車内から身を乗り出した女性が助手席側の窓を開け、私たちに向かって何かを叫んでいます。ただ、こちらには内容がよくわかりません。必死で何かを伝えようとしているのは分かるのですが、突然のことで、逆にこちらはキョトンとしたまま。そのまま私たちは特に急ぐこともなく、駐車場に向かいました。


後で分かったのですが、その方は施設の管理者で、「先ほどの雨で川が急に増水し、上流に人が取り残されたので状況を確認しに行くところ」だったそうです。つまり私たちが歩いていた川辺の道も、増水すれば危険になる可能性があったわけで、「ここにいては危ない」ということを私たちに伝えたかったのだと思います。


なぜ私たちは動かなかったのか?

その場面を今振り返ってみると、「叫ぶだけでは伝わらない」ということがよく分かります。私たちの目の前の川は、多少濁ってはいたものの、激流というほどではありませんでした。空も晴れていて、ドライブ中の豪雨はもう「過去のこと」になっていました。

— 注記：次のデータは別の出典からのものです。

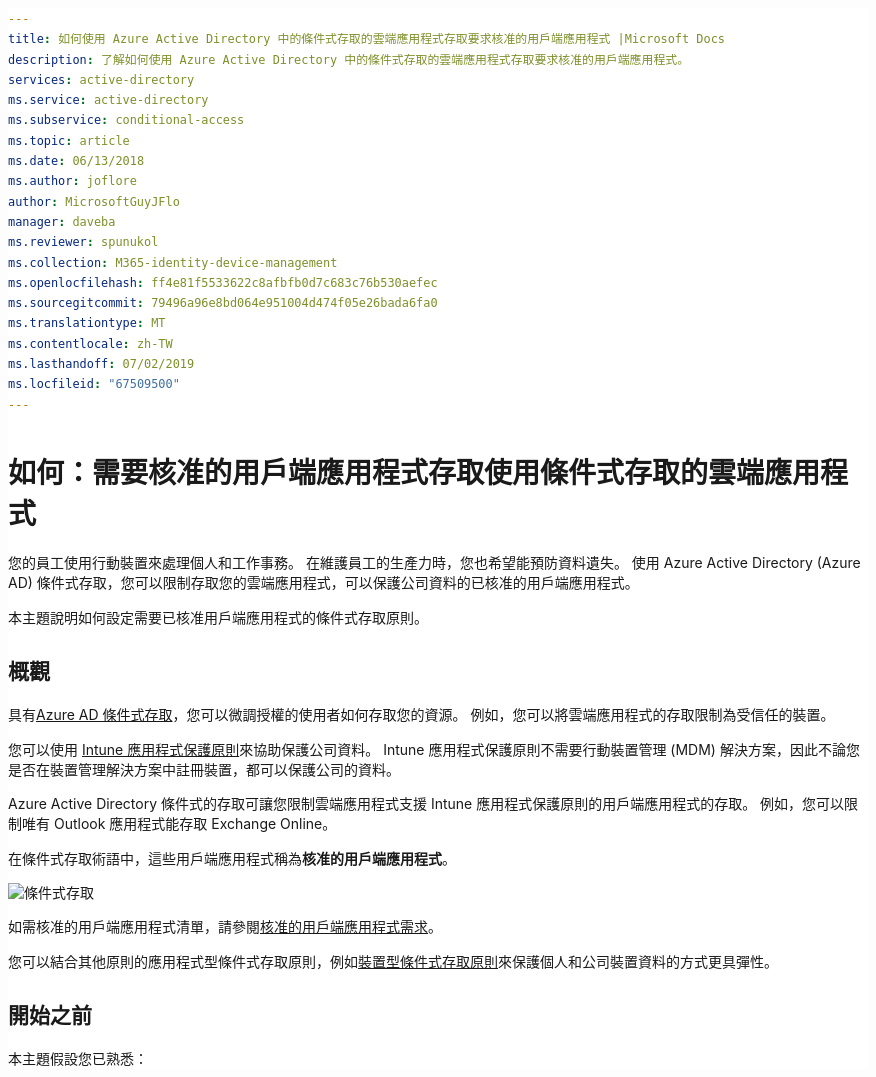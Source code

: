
 ```yaml
---
title: 如何使用 Azure Active Directory 中的條件式存取的雲端應用程式存取要求核准的用戶端應用程式 |Microsoft Docs
description: 了解如何使用 Azure Active Directory 中的條件式存取的雲端應用程式存取要求核准的用戶端應用程式。
services: active-directory
ms.service: active-directory
ms.subservice: conditional-access
ms.topic: article
ms.date: 06/13/2018
ms.author: joflore
author: MicrosoftGuyJFlo
manager: daveba
ms.reviewer: spunukol
ms.collection: M365-identity-device-management
ms.openlocfilehash: ff4e81f5533622c8afbfb0d7c683c76b530aefec
ms.sourcegitcommit: 79496a96e8bd064e951004d474f05e26bada6fa0
ms.translationtype: MT
ms.contentlocale: zh-TW
ms.lasthandoff: 07/02/2019
ms.locfileid: "67509500"
---
```

# <a name="how-to-require-approved-client-apps-for-cloud-app-access-with-conditional-access"></a>如何：需要核准的用戶端應用程式存取使用條件式存取的雲端應用程式 

您的員工使用行動裝置來處理個人和工作事務。 在維護員工的生產力時，您也希望能預防資料遺失。 使用 Azure Active Directory (Azure AD) 條件式存取，您可以限制存取您的雲端應用程式，可以保護公司資料的已核准的用戶端應用程式。  

本主題說明如何設定需要已核准用戶端應用程式的條件式存取原則。

## <a name="overview"></a>概觀

具有[Azure AD 條件式存取](overview.md)，您可以微調授權的使用者如何存取您的資源。 例如，您可以將雲端應用程式的存取限制為受信任的裝置。

您可以使用 [Intune 應用程式保護原則](https://docs.microsoft.com/intune/app-protection-policy)來協助保護公司資料。 Intune 應用程式保護原則不需要行動裝置管理 (MDM) 解決方案，因此不論您是否在裝置管理解決方案中註冊裝置，都可以保護公司的資料。

Azure Active Directory 條件式的存取可讓您限制雲端應用程式支援 Intune 應用程式保護原則的用戶端應用程式的存取。 例如，您可以限制唯有 Outlook 應用程式能存取 Exchange Online。

在條件式存取術語中，這些用戶端應用程式稱為**核准的用戶端應用程式**。  

![條件式存取](./media/app-based-conditional-access/05.png)

如需核准的用戶端應用程式清單，請參閱[核准的用戶端應用程式需求](technical-reference.md#approved-client-app-requirement)。

您可以結合其他原則的應用程式型條件式存取原則，例如[裝置型條件式存取原則](require-managed-devices.md)來保護個人和公司裝置資料的方式更具彈性。

## <a name="before-you-begin"></a>開始之前

本主題假設您已熟悉：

そうした状況で、知らない人に急に車の中から叫ばれても、「えっ?何のこと?」という戸惑いしか残らなかったのです。


本当に伝えるべきことは何だったのか?

今になって思えば、例えばこう伝えられていたら、もっと早く状況を理解できたかもしれません。

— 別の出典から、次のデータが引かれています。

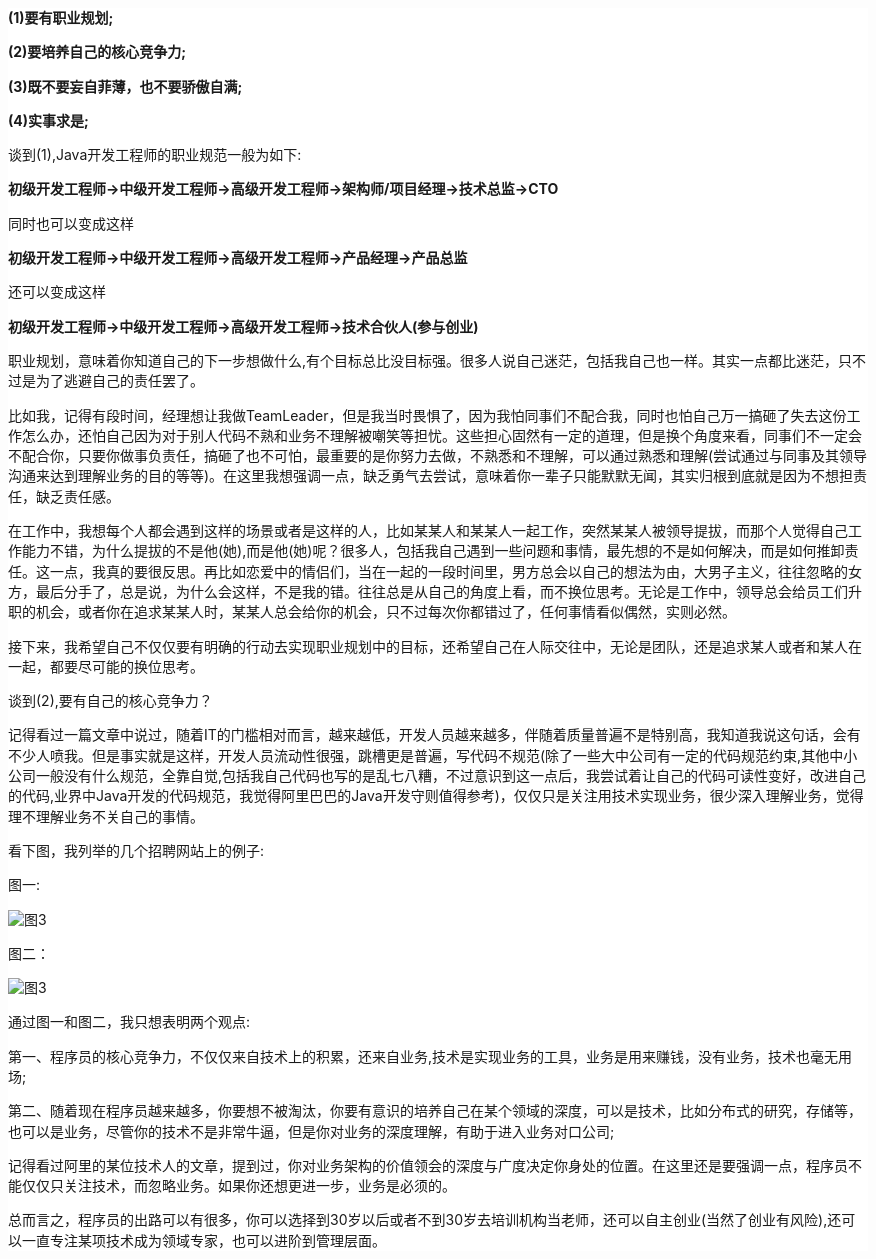 **(1)要有职业规划;**

**(2)要培养自己的核心竞争力;**

**(3)既不要妄自菲薄，也不要骄傲自满;**

**(4)实事求是;**

 

谈到(1),Java开发工程师的职业规范一般为如下:

**初级开发工程师->中级开发工程师->高级开发工程师->架构师/项目经理->技术总监->CTO**

同时也可以变成这样

**初级开发工程师->中级开发工程师->高级开发工程师->产品经理->产品总监**

还可以变成这样

**初级开发工程师->中级开发工程师->高级开发工程师->技术合伙人(参与创业)**

 

职业规划，意味着你知道自己的下一步想做什么,有个目标总比没目标强。很多人说自己迷茫，包括我自己也一样。其实一点都比迷茫，只不过是为了逃避自己的责任罢了。

比如我，记得有段时间，经理想让我做TeamLeader，但是我当时畏惧了，因为我怕同事们不配合我，同时也怕自己万一搞砸了失去这份工作怎么办，还怕自己因为对于别人代码不熟和业务不理解被嘲笑等担忧。这些担心固然有一定的道理，但是换个角度来看，同事们不一定会不配合你，只要你做事负责任，搞砸了也不可怕，最重要的是你努力去做，不熟悉和不理解，可以通过熟悉和理解(尝试通过与同事及其领导沟通来达到理解业务的目的等等)。在这里我想强调一点，缺乏勇气去尝试，意味着你一辈子只能默默无闻，其实归根到底就是因为不想担责任，缺乏责任感。

在工作中，我想每个人都会遇到这样的场景或者是这样的人，比如某某人和某某人一起工作，突然某某人被领导提拔，而那个人觉得自己工作能力不错，为什么提拔的不是他(她),而是他(她)呢？很多人，包括我自己遇到一些问题和事情，最先想的不是如何解决，而是如何推卸责任。这一点，我真的要很反思。再比如恋爱中的情侣们，当在一起的一段时间里，男方总会以自己的想法为由，大男子主义，往往忽略的女方，最后分手了，总是说，为什么会这样，不是我的错。往往总是从自己的角度上看，而不换位思考。无论是工作中，领导总会给员工们升职的机会，或者你在追求某某人时，某某人总会给你的机会，只不过每次你都错过了，任何事情看似偶然，实则必然。

接下来，我希望自己不仅仅要有明确的行动去实现职业规划中的目标，还希望自己在人际交往中，无论是团队，还是追求某人或者和某人在一起，都要尽可能的换位思考。

谈到(2),要有自己的核心竞争力？

记得看过一篇文章中说过，随着IT的门槛相对而言，越来越低，开发人员越来越多，伴随着质量普遍不是特别高，我知道我说这句话，会有不少人喷我。但是事实就是这样，开发人员流动性很强，跳槽更是普遍，写代码不规范(除了一些大中公司有一定的代码规范约束,其他中小公司一般没有什么规范，全靠自觉,包括我自己代码也写的是乱七八糟，不过意识到这一点后，我尝试着让自己的代码可读性变好，改进自己的代码,业界中Java开发的代码规范，我觉得阿里巴巴的Java开发守则值得参考)，仅仅只是关注用技术实现业务，很少深入理解业务，觉得理不理解业务不关自己的事情。

看下图，我列举的几个招聘网站上的例子:

图一:

![图3]('https://img2018.cnblogs.com/blog/1255290/201810/1255290-20181027195557843-1865373932.png')

图二：

![图3]('https://img2018.cnblogs.com/blog/1255290/201810/1255290-20181027195901908-1782819463.png')

通过图一和图二，我只想表明两个观点:

第一、程序员的核心竞争力，不仅仅来自技术上的积累，还来自业务,技术是实现业务的工具，业务是用来赚钱，没有业务，技术也毫无用场;

第二、随着现在程序员越来越多，你要想不被淘汰，你要有意识的培养自己在某个领域的深度，可以是技术，比如分布式的研究，存储等，也可以是业务，尽管你的技术不是非常牛逼，但是你对业务的深度理解，有助于进入业务对口公司;

记得看过阿里的某位技术人的文章，提到过，你对业务架构的价值领会的深度与广度决定你身处的位置。在这里还是要强调一点，程序员不能仅仅只关注技术，而忽略业务。如果你还想更进一步，业务是必须的。

总而言之，程序员的出路可以有很多，你可以选择到30岁以后或者不到30岁去培训机构当老师，还可以自主创业(当然了创业有风险),还可以一直专注某项技术成为领域专家，也可以进阶到管理层面。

「私は施設管理者です。先ほど大雨が降って川の水が急に増えています。この上流では人が取り残されていて、この場所も危険になる可能性があります。今すぐ駐車場に戻って、安全な場所へ移動してください。」


伝えてほしかったこととしては、


  • 誰が警告を発信しているのか(信頼できる立場か)

  • 起きている現象(上流で人が取り残されている・増水が発生している)

  • それがもたらす危険(この場所も危ない)

  • 今すべきこと(すぐに移動)


です。


加えて、私たちは観光客だったので、土地勘がありません。このため、「この道路も以前、水位が上がって通れなくなったことがあります」というような過去の事例が一言添えられていたら、よりイメージが湧いたと思います。


見えない危険をどう伝えるか?

この体験を通して感じたのは、「危ない!」と叫ぶだけでは、人は動かないということ。特にその人にとって“体感できない危険”であればなおさらです。


災害時にも同じことが起きています。遠隔地で発生し、実際には揺れを体感していない場合の津波避難の呼びかけや、上流部で降った雨によって晴れて天気の良かった場所に時間を置いて押し寄せて洪水になる例などです。


同じような場面に、あなたが居合わせたとしたら、どのような言葉をかけられたらすぐに動こうと思えますか?その問いをもとに、私たち自身の発信内容も見直していきましょう。